When Kubernetes and Go don't work well together

In this article, I will cover a specific issue encountered in one of our production environments, go over the root cause, and a potential resolution. The title hints at the underlying problem, but we will cover the details of what happened.

What happened?

I got a bug report that there is a 502 Bad Gateway error happening when one of our API service endpoints, in a specific production environment, gets called. The calls for the same API endpoint are successful in all other production environments, just not this one.

Started with checking the usual stuff. Error logs, nothing. Tried to reproduce it, the issue is still there, but there aren’t any error logs or any other logs, at all. I noticed that the Kubernetes pod container gets restarted each time I call the API service endpoint. The first thought that came to mind was that the service panicked and the container restarted, so there must be logs in the previous pod instance. Checked there, nada. Next, I added more info logs to see where the issue happened exactly. It pointed to the issue happening when the json.Marshalfunction call was being executed, but there was nothing odd in the code. It was time to dig a bit more.

I shifted my focus to the Kubernetes pod and how it behaves when the issue happens. While the new pod is starting, I notice that the old pod has the OOMKilled status. OOMKilled? But that’s out-of-memory status when the container inside the pod goes over the defined RAM limit. What the hell is this API endpoint response trying to return?? To be fair, we built this endpoint to retrieve the bulk data for our mobile app so it can work in the offline mode. Even so, I didn’t expect that there would be that much data because these are the resource limits for the API service container:

# part of the deployment file
- name: api
  image: gcr.io/xyz/api:989d83a73a9d1605ac601e3ef0fdef5711dcffe4
  imagePullPolicy: Always
  ports:
  - containerPort: 5500
  resources:
    limits:
      cpu: 200m
      memory: 400Mi
    requests:
      cpu: 100m
      memory: 200Mi

The RAM limit for the API service container is 400 MB. I doubled the RAM limits to see how far this issue goes. The deployment was reconfigured and a new pod with the new container limits was deployed. I triggered the API endpoint again and it returned the response successfully. The size of the response is 66 MB.

Hmm, the API service container with RAM limits of 400 MB should have been able to handle the 66 MB response with ease. How did it go out of memory then? After reading through some documentation and articles about Go internals (see the references at the end), some hunches about Go’s garbage collector started to form.

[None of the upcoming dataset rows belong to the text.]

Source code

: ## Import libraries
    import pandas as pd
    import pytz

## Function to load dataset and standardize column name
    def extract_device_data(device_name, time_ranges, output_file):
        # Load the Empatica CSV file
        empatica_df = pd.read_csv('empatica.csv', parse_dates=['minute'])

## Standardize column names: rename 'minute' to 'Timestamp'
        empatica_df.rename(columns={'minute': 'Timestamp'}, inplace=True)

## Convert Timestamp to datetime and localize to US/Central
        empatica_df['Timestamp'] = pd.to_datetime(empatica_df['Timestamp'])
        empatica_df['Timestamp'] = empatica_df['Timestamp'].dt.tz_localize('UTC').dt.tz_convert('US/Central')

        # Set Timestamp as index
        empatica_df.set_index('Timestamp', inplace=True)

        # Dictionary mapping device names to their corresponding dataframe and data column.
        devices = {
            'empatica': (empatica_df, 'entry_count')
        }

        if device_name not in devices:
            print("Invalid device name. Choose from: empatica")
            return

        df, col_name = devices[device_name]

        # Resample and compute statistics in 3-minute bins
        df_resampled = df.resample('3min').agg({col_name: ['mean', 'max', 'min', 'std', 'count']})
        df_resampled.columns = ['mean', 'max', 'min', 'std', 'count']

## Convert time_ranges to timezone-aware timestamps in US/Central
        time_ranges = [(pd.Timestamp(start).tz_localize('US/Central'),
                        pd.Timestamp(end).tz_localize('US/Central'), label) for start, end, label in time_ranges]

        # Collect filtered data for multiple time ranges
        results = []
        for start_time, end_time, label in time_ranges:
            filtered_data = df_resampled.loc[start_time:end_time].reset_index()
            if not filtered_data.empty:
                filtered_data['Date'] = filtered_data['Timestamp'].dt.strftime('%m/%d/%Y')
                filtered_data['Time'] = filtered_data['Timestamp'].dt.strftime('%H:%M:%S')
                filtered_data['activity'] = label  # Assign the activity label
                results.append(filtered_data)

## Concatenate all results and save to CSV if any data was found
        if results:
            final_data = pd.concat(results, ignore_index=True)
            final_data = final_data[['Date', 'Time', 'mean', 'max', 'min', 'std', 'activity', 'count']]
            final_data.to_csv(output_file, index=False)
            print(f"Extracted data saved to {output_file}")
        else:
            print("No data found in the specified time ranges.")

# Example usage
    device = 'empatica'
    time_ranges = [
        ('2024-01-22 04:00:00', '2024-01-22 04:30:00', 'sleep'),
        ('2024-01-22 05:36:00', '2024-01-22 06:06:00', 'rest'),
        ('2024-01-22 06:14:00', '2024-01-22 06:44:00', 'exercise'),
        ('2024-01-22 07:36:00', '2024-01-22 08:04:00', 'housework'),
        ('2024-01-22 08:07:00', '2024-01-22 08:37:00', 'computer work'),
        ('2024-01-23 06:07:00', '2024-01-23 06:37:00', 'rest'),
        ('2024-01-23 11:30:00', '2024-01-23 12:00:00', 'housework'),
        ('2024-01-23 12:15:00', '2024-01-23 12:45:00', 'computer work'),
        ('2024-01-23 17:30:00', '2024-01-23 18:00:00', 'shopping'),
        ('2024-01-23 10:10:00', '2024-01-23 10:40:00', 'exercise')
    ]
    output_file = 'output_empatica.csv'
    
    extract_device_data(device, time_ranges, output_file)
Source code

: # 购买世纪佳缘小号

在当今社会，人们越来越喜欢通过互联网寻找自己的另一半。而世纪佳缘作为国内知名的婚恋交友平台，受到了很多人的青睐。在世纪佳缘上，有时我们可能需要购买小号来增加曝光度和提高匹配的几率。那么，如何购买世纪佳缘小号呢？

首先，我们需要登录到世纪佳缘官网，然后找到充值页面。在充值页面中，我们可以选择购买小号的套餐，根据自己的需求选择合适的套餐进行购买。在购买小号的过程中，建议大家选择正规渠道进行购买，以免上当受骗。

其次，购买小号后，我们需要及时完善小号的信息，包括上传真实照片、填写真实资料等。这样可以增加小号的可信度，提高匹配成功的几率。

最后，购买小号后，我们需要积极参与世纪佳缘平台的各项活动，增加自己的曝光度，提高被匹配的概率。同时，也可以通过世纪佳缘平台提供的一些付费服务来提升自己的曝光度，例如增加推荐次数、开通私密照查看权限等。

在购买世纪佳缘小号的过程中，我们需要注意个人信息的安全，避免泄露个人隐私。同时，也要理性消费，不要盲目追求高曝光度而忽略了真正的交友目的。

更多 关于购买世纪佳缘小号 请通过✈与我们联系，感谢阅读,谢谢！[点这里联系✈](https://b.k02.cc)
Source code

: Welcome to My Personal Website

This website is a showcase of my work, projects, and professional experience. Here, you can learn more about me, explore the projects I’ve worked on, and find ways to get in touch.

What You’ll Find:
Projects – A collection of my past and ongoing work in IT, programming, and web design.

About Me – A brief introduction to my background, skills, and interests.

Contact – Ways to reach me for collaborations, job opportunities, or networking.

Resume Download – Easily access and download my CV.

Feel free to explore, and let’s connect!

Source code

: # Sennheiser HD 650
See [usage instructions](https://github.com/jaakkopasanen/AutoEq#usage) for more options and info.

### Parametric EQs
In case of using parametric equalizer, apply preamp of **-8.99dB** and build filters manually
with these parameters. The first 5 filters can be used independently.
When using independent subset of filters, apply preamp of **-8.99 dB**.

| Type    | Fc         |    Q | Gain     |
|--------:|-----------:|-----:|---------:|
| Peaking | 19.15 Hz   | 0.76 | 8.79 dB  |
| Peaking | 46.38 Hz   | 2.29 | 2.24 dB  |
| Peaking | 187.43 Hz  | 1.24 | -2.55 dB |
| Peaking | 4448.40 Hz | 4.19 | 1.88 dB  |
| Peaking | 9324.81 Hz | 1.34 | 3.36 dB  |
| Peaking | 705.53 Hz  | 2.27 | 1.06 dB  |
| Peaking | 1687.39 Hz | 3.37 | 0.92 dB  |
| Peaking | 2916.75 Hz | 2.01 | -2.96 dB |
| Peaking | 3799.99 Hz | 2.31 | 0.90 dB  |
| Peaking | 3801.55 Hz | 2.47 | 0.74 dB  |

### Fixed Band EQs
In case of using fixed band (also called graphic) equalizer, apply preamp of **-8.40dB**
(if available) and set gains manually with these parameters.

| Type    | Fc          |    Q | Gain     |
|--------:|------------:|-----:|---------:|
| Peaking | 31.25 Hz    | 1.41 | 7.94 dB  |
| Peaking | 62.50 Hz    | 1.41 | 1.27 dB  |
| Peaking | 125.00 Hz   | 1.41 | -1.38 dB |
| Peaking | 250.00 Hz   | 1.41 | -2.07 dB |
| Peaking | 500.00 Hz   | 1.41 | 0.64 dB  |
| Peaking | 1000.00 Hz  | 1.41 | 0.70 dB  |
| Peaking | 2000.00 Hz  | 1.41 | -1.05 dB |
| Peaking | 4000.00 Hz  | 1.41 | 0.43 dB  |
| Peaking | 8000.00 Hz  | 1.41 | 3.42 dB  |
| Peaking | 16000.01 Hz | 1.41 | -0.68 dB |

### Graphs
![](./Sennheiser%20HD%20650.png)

As Monk would say, here’s what happened…

Two things are important to explain how the issue manifests.

First, the Go’s garbage collector. I won’t go into all the details on how Go’s garbage collector works. I linked some great articles at the end if you want to read more about the details. One important detail for the issue at hand is that Go’s GC expands the heap memory when needed. At each Go’s GC run, it determines if more memory needs to be allocated, and then allocates it.

Next, this is the part where we go back to the title of this article. When the Go program (as a single process) runs in a container in a Kubernetes pod, by default it doesn't know about the resource limits set for the container it is running in. For example, let's say that our container is running on a multi-core machine with 8 GB of RAM. Assuming the heap continually rises, the Go runtime will eventually try to allocate all available memory of those 8 GB, even if other containers are deployed on that same machine, running other processes.

Combining these facts, we get how the issue manifests. While executing the json.Marshal function, the Go’s GC sees there is a need for more heap memory, and allocates it. It does that repeatedly in several GC cycles. When the process in the container goes over the memory limit (400 MB), the container’s system kernel terminates the process, with an out-of-memory error (OOM).

Hunches are fine, but show me the facts

Let's check GC trace logs to get some data on what happened. You can check these logs by setting the environment variable GODEBUG=gctrace=1. There are a few ways to do it, I added it to my Dockerfile.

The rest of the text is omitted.